# SOURCE DATA
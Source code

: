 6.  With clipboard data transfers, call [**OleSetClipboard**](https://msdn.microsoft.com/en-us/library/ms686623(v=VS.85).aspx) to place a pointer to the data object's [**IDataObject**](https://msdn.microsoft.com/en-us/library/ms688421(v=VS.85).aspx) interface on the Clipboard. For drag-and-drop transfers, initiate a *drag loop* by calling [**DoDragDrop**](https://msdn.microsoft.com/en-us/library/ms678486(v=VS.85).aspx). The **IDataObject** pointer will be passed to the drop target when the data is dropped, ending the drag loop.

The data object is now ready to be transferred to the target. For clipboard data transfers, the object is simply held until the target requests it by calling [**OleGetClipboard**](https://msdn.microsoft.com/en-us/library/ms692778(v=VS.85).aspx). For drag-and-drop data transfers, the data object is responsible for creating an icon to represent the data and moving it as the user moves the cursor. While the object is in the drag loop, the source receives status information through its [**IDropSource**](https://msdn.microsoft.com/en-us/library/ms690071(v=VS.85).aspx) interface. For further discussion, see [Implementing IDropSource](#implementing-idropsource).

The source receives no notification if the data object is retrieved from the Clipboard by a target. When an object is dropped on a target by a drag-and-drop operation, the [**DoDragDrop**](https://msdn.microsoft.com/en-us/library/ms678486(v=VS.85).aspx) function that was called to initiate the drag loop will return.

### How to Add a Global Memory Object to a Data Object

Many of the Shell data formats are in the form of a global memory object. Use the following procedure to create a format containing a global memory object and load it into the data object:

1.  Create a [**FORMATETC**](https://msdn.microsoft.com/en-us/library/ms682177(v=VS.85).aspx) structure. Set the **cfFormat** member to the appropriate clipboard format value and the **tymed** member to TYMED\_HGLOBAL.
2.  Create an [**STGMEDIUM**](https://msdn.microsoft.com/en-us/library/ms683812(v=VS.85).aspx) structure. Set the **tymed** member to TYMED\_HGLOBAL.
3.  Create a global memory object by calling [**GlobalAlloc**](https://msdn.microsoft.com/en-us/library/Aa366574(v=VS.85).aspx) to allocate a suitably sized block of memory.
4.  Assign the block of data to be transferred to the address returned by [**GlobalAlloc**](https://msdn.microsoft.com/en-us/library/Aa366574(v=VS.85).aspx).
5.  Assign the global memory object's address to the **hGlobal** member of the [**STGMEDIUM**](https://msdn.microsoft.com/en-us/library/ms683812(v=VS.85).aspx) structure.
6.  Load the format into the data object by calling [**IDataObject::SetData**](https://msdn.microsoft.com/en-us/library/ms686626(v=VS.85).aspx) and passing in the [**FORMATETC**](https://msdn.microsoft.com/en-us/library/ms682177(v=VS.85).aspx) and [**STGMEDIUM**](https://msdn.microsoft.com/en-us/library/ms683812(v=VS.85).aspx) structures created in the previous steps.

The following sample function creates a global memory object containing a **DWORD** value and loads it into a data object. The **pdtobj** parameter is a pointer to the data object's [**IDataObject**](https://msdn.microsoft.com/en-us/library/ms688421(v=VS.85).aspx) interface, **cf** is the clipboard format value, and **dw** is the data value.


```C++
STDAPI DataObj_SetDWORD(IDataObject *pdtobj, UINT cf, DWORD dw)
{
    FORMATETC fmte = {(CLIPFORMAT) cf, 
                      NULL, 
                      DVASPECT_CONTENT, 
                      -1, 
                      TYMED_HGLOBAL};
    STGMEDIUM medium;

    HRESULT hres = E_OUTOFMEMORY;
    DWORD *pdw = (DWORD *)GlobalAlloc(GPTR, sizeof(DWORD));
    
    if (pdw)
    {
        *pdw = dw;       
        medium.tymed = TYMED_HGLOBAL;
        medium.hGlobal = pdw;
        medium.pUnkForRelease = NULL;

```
---
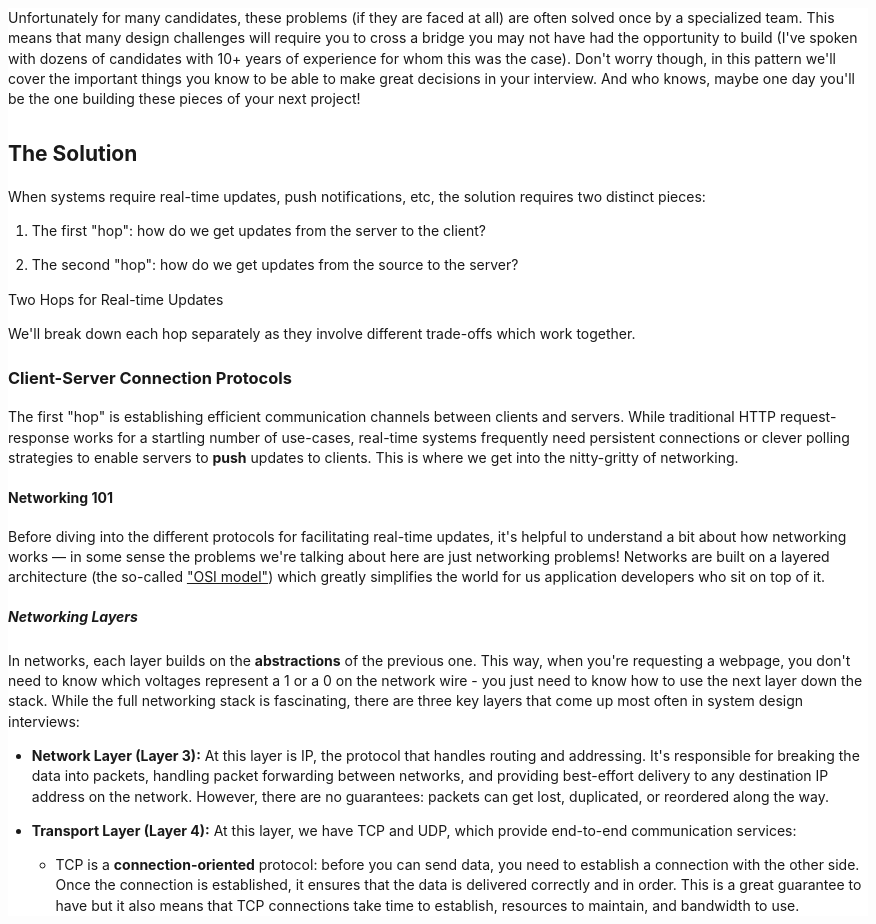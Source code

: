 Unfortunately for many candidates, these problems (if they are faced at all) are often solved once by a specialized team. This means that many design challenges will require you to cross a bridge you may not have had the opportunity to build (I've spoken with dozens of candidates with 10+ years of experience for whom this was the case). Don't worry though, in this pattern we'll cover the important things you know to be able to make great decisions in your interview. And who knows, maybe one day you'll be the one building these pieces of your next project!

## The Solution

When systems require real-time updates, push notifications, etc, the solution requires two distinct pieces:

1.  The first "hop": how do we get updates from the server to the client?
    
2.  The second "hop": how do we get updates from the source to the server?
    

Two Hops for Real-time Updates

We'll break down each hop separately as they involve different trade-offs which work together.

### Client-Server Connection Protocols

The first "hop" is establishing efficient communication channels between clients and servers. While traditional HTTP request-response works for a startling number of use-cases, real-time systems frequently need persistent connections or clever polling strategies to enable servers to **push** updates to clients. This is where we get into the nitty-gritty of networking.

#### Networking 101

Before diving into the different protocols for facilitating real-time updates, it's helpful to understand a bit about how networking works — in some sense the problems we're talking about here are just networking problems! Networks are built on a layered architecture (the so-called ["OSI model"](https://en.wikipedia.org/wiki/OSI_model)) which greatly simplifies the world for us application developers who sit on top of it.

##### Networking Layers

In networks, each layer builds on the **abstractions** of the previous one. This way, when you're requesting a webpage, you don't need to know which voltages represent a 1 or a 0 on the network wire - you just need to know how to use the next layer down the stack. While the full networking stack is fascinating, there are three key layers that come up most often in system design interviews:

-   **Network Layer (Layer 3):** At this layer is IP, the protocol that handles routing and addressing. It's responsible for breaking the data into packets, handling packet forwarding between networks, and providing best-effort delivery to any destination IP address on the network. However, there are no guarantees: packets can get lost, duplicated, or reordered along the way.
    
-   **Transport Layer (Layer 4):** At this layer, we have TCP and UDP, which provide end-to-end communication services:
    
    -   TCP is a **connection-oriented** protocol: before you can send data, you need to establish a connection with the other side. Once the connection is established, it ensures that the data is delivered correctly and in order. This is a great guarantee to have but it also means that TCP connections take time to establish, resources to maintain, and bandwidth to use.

# EXERCISE INSTRUCTIONS
Beginning at the line with "When systems require" and stopping after the line with "In networks, each", please write out every line of the data above exactly and nothing else.

# ANSWER BOX
When systems require real-time updates, push notifications, etc, the solution requires two distinct pieces:

1.  The first "hop": how do we get updates from the server to the client?
    
2.  The second "hop": how do we get updates from the source to the server?
    

Two Hops for Real-time Updates

We'll break down each hop separately as they involve different trade-offs which work together.

### Client-Server Connection Protocols

The first "hop" is establishing efficient communication channels between clients and servers. While traditional HTTP request-response works for a startling number of use-cases, real-time systems frequently need persistent connections or clever polling strategies to enable servers to **push** updates to clients. This is where we get into the nitty-gritty of networking.

#### Networking 101

Before diving into the different protocols for facilitating real-time updates, it's helpful to understand a bit about how networking works — in some sense the problems we're talking about here are just networking problems! Networks are built on a layered architecture (the so-called ["OSI model"](https://en.wikipedia.org/wiki/OSI_model)) which greatly simplifies the world for us application developers who sit on top of it.

##### Networking Layers

In networks, each layer builds on the **abstractions** of the previous one. This way, when you're requesting a webpage, you don't need to know which voltages represent a 1 or a 0 on the network wire - you just need to know how to use the next layer down the stack. While the full networking stack is fascinating, there are three key layers that come up most often in system design interviews:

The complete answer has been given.